== Data to examine ==

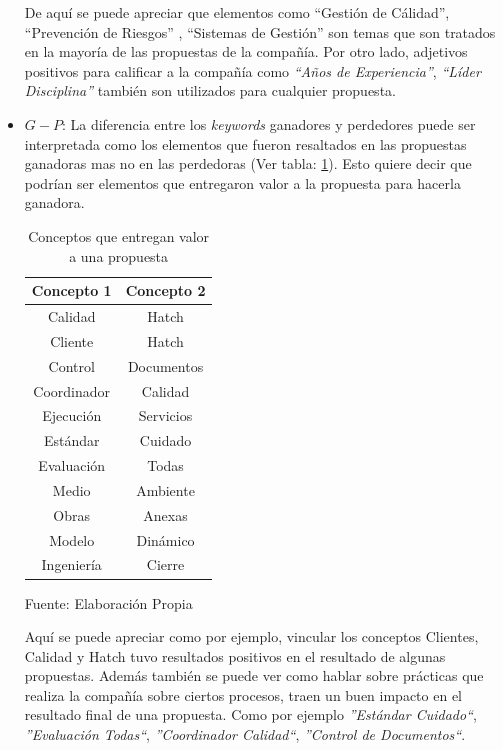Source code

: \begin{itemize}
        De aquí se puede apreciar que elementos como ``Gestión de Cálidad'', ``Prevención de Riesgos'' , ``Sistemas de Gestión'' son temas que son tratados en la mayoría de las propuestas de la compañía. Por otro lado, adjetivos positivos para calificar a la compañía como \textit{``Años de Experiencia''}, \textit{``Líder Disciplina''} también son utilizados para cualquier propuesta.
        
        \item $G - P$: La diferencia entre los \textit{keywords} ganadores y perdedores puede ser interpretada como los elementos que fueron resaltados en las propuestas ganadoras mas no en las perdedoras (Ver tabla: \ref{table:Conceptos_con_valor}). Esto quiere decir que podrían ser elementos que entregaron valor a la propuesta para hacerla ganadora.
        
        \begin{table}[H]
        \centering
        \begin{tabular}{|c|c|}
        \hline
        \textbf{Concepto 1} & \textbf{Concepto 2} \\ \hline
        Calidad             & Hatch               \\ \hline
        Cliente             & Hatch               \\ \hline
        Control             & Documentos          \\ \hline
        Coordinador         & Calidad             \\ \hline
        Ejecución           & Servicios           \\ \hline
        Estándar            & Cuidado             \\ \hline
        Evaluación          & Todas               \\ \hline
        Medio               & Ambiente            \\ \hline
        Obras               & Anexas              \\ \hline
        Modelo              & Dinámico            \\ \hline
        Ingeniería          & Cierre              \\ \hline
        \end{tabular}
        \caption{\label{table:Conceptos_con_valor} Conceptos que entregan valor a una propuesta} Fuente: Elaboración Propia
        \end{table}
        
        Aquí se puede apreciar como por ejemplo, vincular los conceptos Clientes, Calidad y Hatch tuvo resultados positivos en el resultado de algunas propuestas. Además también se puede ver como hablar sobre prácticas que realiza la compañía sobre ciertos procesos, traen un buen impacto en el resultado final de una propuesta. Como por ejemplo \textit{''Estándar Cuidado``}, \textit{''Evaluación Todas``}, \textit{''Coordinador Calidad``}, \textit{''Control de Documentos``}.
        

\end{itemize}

===
== Data to examine ==

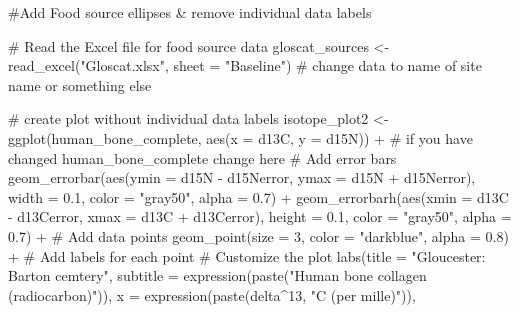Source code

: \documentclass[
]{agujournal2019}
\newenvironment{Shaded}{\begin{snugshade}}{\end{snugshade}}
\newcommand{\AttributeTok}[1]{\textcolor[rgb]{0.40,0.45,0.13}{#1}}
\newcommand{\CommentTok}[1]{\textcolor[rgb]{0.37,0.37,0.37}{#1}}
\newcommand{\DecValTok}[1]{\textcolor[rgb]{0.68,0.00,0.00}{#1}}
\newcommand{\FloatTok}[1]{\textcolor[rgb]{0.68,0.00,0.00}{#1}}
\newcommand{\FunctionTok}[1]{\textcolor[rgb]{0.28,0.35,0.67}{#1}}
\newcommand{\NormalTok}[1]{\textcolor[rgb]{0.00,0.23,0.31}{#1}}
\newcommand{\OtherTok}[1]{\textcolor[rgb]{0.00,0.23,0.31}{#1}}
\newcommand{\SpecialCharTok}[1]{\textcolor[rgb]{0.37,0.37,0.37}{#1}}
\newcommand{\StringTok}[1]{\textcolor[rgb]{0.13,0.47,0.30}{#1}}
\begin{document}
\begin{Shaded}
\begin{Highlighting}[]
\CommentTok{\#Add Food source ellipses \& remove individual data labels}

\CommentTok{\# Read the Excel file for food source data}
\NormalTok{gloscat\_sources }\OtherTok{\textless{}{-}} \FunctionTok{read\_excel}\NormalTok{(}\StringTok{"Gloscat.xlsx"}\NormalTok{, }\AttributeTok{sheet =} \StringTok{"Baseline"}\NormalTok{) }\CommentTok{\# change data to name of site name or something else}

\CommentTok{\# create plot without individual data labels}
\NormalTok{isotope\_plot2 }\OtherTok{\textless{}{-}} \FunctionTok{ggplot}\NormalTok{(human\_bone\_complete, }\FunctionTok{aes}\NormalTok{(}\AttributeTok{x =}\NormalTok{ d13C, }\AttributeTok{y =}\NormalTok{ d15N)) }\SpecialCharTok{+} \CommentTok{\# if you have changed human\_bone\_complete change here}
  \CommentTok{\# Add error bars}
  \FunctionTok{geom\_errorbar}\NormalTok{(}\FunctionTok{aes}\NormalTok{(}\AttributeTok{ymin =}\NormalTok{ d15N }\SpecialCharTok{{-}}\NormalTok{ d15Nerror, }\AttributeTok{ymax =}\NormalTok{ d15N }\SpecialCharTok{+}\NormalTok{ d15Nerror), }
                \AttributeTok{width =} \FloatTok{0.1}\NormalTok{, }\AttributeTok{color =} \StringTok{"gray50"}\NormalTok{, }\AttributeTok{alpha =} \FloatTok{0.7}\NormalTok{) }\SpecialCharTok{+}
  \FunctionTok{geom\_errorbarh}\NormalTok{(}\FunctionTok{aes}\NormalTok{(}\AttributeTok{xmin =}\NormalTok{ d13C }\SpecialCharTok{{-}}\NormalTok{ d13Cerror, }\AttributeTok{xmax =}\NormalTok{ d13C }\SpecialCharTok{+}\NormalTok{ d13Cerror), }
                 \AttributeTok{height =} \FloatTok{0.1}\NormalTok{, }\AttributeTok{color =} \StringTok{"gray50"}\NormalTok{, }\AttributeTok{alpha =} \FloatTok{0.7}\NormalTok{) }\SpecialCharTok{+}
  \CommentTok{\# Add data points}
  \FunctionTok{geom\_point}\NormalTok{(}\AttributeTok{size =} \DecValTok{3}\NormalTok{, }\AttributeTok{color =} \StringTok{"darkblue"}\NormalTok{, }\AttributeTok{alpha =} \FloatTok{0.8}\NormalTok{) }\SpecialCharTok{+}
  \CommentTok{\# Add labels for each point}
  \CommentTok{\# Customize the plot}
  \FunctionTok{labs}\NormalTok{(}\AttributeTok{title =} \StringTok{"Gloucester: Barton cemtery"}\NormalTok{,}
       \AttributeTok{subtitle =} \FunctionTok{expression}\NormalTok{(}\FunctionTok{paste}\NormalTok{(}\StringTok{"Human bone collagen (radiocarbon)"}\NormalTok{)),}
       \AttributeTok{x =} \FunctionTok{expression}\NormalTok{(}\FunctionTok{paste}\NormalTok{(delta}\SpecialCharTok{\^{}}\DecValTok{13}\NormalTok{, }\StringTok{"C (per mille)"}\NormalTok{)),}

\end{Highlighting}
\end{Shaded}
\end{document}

===

■ What the exercise asks:
Scan the data above for the word "OtherTok" and report every line where it is found.

■ Answer box:
\newcommand{\OtherTok}[1]{\textcolor[rgb]{0.00,0.23,0.31}{#1}}
\NormalTok{gloscat\_sources }\OtherTok{\textless{}{-}} \FunctionTok{read\_excel}\NormalTok{(}\StringTok{"Gloscat.xlsx"}\NormalTok{, }\AttributeTok{sheet =} \StringTok{"Baseline"}\NormalTok{) }\CommentTok{\# change data to name of site name or something else}
\NormalTok{isotope\_plot2 }\OtherTok{\textless{}{-}} \FunctionTok{ggplot}\NormalTok{(human\_bone\_complete, }\FunctionTok{aes}\NormalTok{(}\AttributeTok{x =}\NormalTok{ d13C, }\AttributeTok{y =}\NormalTok{ d15N)) }\SpecialCharTok{+} \CommentTok{\# if you have changed human\_bone\_complete change here}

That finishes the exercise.